Vers le développement d'une recherche rationalisée sur les systèmes biologiques in vivo.
  Les grandes avancées conceptuelles dans la connaissance du vivant ont toujours résulté du
développement d'une recherche basée sur l'utilisation de la génétique expérimentale. Ainsi,
durant la première moitié du XXe siècle, le développement d'une génétique expérimentale chez
les micro-organismes (bactéries, virus) a fourni les bases fondamentales de la connaissance du
fonctionnement biochimique des gènes, et a conduit à des applications fantastiques dans le
domaine thérapeutique et biotechnologique avec, par exemple, le développement de nouvelles
formes de vaccins. Dès les années 1930, le développement d'approches génétiques chez un
organisme complexe comme la mouche du vinaigre (drosophile) a jeté les bases du rôle des
gènes dans les organisations des tissus. Depuis cette période, le développement d'une approche
expérimentale utilisant une génétique rationnelle chez les mammifères s'est heurtée à de grandes
difficultés méthodologiques et techniques. Ce n'est que depuis une vingtaine d'années que des
progrès ont été réalisés dans ce domaine, et ce n'est que depuis ces cinq dernières années que le
biologiste peut véritablement développer une génétique pertinente, performante et rationnelle
chez la souris de laboratoire. Ainsi peut-on maintenant créer des mutations ciblées en un endroit
très précis du génome de l'animal in vivo, de même que l'on peut identifier très rapidement la
localisation de mutations responsables de développements pathologiques. Ces nouvelles
méthodes génétiques permettent dorénavant de mimer, sur cet animal, certaines anomalies
génétiques connues chez l'homme pour être responsables de pathologies graves. Ces avancées
technologiques, réalisables uniquement sur la souris, font désormais de ce modèle biologique le
modèle de référence pour l'analyse des bases génétiques des physiopathologies humaines. Cette
approche in vivo apparaît indispensable pour comprendre des mécanismes moléculaires intégrés
aussi complexes que ceux qui gouvernent par exemple le développement tumoral, la réponse du
système immunitaire à une agression pathogène, la régulation de processus physiologiques et
endocriniens (diabète, obésité, pathologies endocriniennes).
  Ainsi tous les grands pays industrialisés qui se sont engagés dans des programmes de
recherche en génomique investissent massivement dans le développement d'infrastructures de
production de souris mutantes (animaleries) et dans des plateaux d'analyse physiopathologique
de ces animaux. En particulier, ces programmes visent à créer des centres de ressources
biologiques renfermant les collections de modèles animaux ainsi créés. Ces ressources sont
appréciées comme de véritables patrimoines scientifiques et donnent aux communautés
scientifiques qui en disposent, des atouts majeurs dans la compétition internationale pour les
applications biotechnologiques et biomédicales.

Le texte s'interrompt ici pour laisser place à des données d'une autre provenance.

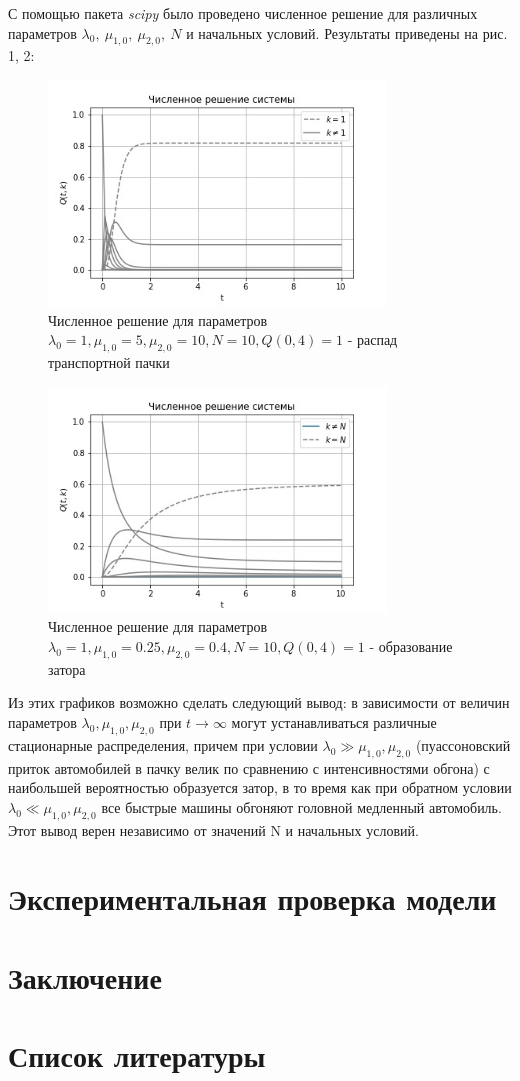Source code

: \documentclass[a4paper, 14pt, russian]{article}
\begin{document}
С помощью пакета \textit{scipy} было проведено численное решение для различных параметров $\lambda_0, \ \mu_{1,0}, \ \mu_{2,0}, \ N$ и начальных условий. Результаты приведены на рис. 1, 2:

\begin{figure}[!ht]
\includegraphics[width=0.8\textwidth]{pictures/1.jpg}
\caption{Численное решение для параметров $\lambda_0 = 1, \mu_{1,0} = 5, \mu_{2,0} = 10, N = 10, Q(0, 4) = 1$ - распад транспортной пачки}
\centering
\end{figure}

\begin{figure}[!ht]
\includegraphics[width=0.8\textwidth]{pictures/2.jpg}
\caption{Численное решение для параметров $\lambda_0 = 1, \mu_{1,0} = 0.25, \mu_{2,0} = 0.4, N = 10, Q(0, 4) = 1$ - образование затора}
\centering
\end{figure}

Из этих графиков возможно сделать следующий вывод: в зависимости от величин параметров $\lambda_0, \mu_{1,0}, \mu_{2,0}$ при $t \rightarrow \infty$ могут устанавливаться различные стационарные распределения, причем при условии $\lambda_0 \gg \mu_{1,0}, \mu_{2,0}$ (пуассоновский приток автомобилей в пачку велик по сравнению с интенсивностями обгона) с наибольшей вероятностью образуется затор, в то время как при обратном условии $\lambda_0 \ll \mu_{1,0}, \mu_{2,0}$ все быстрые машины обгоняют головной медленный автомобиль. Этот вывод верен независимо от значений N и начальных условий.
\section{Экспериментальная проверка модели}

\section{Заключение}

\section{Список литературы}
\end{document}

Le projet de plate-forme de coordination des ressources animales et techniques
(CORATE)
  Le projet de création d'un réseau organisé d'animaleries de la souris, sur Genève et Lausanne,
incluant la plate-forme de coordination des ressources animales et techniques (CORATE) de
Lausanne vise à créer la logistique indispensable au développement du programme de recherche
en génomique dans l'arc Lémanique.
  Le concept de la plate-forme CORATE propose de développer un outil très performant pour la
création, à haut débit, de modèles de souris mutantes, et pour la gestion du patrimoine que
constituera cette collection de ressources biologiques. Ce projet prévoit des capacités
d'hébergement importantes (50 000 souris). D'autre part, la création d'un réseau d'animaleries de
proximité autour de la plate-forme CORATE apportera un éventail très vaste de compétences et
de logistiques pour le développement et l'étude des modèles de souris mutantes dans de
nombreux champs de la recherche biomédicale (voir plus loin). La plate-forme CORATE aura
ainsi pour vocation de constituer un centre de ressources biologiques et un centre de référence
national pour les technologies de la génomique de la souris. Dans ces conditions, ce projet se
positionne au niveau des grandes installations similaires qui se développent ou sont déjà
fonctionnelles en Angleterre (Harwell), en Allemagne (Munich), en Italie (EMBL à
Monterotondo), en France (Strasbourg, Orléans, génopole Rhône-Alpes). Ces différents centres
                                                                                                2
sont d'ailleurs réunis dans un réseau européen d'excellence (programme EUMORPHIA) pour
l'analyse à grande échelle de la génomique de la souris, dans l'objectif de développer de
nouvelles applications biomédicales et dynamiser l'industrie pharmaceutique européenne. La
plate-forme CORATE constituera un élément important de ce programme compte tenu de son
potentiel et de la compétence des équipes de recherche sur lesquelles reposera son activité.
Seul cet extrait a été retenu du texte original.